A dye-free debut, minus two colors

Mars plans to roll out M&M's made entirely without petroleum-based synthetic dyes in time for the brand's 85th anniversary, Fox Business reported, part of a broader reformulation that also covers Skittles, Starburst and Extra gum. Red, yellow, green and orange are in. Blue and brown are not — for now. "You're messing with an 85-year-old icon," said Anton Vincent, president of Mars Wrigley North America.

The blue problem

Swapping artificial dyes for natural ones is straightforward until you reach blue — the rarest stable color in nature. Mars has been working with spirulina, a pigment from blue-green algae, but at the concentrations needed for vivid candy shells it grows thick enough to clog factory spray nozzles and leave film inside equipment, and it is far costlier than common natural dyes — food-grade spirulina concentrate can top $100 a pound, versus roughly $10 for turmeric. Brown poses a related challenge: matching the chocolate-shell shade from natural sources without affecting flavor or stability. Mars says it has put more than 100 staff on the problem and expects all six colors back, in natural form, by 2028.

Washington's push

Mars isn't acting alone.

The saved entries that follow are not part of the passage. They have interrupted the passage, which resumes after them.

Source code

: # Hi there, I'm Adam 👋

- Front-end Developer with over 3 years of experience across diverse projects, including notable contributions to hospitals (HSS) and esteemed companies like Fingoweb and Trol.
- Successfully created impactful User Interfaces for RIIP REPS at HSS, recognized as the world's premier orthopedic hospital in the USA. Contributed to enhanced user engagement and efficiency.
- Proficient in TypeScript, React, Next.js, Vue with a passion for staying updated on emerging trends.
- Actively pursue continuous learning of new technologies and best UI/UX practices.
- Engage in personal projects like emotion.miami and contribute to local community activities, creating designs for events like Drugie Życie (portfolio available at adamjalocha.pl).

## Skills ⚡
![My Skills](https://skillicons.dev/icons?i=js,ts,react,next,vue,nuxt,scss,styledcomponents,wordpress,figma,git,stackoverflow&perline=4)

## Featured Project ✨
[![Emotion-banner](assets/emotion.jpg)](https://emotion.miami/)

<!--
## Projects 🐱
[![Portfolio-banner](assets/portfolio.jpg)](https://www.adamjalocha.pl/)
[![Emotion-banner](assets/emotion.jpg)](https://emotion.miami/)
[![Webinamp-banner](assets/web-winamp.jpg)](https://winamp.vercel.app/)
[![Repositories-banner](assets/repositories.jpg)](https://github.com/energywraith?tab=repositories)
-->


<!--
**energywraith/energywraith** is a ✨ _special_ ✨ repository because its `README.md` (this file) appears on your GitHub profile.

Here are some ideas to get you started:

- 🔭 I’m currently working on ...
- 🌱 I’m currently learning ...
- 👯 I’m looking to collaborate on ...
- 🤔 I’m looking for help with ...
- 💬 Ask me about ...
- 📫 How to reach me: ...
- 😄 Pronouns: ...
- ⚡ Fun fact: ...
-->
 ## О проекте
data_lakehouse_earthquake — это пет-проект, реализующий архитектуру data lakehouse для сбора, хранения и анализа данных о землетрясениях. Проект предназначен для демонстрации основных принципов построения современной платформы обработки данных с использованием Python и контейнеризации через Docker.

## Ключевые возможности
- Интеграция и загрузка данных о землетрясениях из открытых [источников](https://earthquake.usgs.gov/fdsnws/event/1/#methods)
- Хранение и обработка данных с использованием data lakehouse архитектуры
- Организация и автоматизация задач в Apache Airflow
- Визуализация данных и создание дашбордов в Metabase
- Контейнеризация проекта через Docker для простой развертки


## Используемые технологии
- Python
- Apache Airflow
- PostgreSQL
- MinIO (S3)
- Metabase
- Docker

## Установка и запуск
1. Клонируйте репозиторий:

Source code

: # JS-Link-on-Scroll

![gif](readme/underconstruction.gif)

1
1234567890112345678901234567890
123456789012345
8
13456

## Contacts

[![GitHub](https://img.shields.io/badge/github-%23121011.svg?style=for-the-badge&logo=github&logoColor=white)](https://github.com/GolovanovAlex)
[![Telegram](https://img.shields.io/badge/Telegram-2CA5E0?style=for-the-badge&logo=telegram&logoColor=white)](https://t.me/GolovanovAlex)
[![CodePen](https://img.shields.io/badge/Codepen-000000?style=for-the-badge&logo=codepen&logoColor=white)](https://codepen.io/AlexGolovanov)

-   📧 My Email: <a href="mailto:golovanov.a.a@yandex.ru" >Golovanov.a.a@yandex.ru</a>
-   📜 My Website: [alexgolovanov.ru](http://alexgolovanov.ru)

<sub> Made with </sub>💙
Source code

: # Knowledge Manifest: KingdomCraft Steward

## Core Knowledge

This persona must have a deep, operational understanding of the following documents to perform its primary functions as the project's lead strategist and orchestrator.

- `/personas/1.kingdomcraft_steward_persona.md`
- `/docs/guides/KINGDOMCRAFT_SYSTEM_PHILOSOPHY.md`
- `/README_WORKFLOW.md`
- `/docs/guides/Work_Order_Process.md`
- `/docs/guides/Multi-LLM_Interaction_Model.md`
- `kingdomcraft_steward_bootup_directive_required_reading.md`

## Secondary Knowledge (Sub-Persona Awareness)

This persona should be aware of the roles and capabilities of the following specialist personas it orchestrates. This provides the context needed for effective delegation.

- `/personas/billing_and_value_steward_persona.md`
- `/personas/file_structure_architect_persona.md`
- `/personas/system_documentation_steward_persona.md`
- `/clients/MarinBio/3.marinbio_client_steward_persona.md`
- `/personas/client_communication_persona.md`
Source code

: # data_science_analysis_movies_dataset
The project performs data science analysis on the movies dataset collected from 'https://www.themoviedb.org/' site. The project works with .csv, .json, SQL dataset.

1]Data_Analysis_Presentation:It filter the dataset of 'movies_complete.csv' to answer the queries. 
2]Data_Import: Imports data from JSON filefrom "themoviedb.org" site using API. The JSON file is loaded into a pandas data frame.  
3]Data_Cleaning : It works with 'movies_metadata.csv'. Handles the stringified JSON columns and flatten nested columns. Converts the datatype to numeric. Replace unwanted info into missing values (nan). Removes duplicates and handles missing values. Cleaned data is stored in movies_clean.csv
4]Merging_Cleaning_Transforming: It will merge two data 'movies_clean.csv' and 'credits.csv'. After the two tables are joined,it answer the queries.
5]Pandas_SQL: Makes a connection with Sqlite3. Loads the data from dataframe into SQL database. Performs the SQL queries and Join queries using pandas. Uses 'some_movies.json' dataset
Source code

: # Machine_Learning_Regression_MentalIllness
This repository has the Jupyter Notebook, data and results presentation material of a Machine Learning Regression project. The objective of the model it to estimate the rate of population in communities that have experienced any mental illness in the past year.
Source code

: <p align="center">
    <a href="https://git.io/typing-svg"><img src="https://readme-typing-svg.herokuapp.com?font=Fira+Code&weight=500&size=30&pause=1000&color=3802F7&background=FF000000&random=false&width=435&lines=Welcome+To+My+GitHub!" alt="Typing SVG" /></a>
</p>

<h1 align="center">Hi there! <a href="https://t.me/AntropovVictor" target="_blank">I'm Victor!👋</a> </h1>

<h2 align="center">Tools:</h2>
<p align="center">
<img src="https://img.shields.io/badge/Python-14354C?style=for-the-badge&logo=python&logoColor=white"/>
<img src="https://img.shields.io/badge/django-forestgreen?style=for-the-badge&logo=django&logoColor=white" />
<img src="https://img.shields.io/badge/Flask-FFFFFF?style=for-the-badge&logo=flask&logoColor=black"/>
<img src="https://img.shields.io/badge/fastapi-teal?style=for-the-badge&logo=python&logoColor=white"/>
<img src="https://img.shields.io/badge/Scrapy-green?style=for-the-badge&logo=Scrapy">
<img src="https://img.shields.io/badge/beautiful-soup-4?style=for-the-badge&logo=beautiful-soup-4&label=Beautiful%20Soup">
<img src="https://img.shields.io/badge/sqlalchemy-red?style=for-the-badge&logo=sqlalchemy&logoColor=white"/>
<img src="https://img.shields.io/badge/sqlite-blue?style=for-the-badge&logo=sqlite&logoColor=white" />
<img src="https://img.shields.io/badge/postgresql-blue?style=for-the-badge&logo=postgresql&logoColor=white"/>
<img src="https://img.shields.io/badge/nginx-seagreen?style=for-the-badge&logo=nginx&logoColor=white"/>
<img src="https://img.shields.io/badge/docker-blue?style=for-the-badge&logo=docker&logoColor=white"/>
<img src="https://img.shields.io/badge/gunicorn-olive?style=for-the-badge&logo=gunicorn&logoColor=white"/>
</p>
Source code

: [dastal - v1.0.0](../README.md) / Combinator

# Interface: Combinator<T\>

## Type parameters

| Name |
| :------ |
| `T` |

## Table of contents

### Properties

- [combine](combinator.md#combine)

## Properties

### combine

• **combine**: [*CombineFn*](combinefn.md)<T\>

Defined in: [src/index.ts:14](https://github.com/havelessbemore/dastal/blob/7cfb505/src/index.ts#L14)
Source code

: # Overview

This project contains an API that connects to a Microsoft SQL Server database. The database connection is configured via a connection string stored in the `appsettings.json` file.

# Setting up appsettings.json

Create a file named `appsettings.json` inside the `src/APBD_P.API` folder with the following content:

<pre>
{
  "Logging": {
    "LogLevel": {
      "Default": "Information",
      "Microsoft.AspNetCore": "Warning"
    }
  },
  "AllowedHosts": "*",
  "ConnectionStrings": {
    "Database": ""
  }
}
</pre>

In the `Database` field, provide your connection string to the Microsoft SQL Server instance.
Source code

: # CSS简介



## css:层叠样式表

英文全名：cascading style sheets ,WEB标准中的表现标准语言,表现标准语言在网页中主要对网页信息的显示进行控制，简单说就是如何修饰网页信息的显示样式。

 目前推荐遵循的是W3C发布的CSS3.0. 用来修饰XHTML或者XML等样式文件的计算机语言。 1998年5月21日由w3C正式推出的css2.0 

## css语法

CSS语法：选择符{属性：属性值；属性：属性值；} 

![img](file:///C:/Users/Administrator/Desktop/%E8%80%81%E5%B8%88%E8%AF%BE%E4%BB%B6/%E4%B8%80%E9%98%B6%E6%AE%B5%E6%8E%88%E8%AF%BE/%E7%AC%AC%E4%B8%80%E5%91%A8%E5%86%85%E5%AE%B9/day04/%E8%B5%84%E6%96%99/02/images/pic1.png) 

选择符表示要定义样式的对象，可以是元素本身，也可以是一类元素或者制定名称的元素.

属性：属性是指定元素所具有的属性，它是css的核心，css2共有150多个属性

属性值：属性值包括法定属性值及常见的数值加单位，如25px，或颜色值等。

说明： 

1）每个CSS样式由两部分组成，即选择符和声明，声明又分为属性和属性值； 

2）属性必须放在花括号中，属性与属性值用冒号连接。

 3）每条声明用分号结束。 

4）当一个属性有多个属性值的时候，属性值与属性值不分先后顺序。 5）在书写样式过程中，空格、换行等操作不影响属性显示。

The reformulation comes amid a federal drive to purge petroleum-derived colorants from the food supply: the FDA and HHS announced a plan to phase out nine synthetic dyes — including Red 40, Yellow 5 and 6, and Blue 1 and 2 — by the end of 2026, part of the "Make America Healthy Again" agenda championed by HHS Secretary Robert F. Kennedy Jr.; Red 3 was revoked in early 2025. Regulators cite long-running consumer and scientific concern about the dyes' effects, especially on children, a question advocates and industry have debated for years.

An industry-wide shift

Mars is one of the more visible names committing publicly, but not the only one. General Mills and Kraft Heinz have pledged to strip artificial dyes from U.S. products by the end of 2027, and PepsiCo has begun phasing them out of some snacks. The FDA has been tracking company pledges publicly, ratcheting up pressure on holdouts.

What shoppers will see

The August launch will be the first real-world test of whether natural dyes can match the vivid colors and familiar taste that made M&M's a best-seller — and natural pigments are generally less stable and pricier as the whole industry competes for the same beets, turmeric and algae. Blue M&M's, the color a fan vote added to the lineup in 1995, will be missing until at least 2028. Mars insists the color isn't retired — only delayed.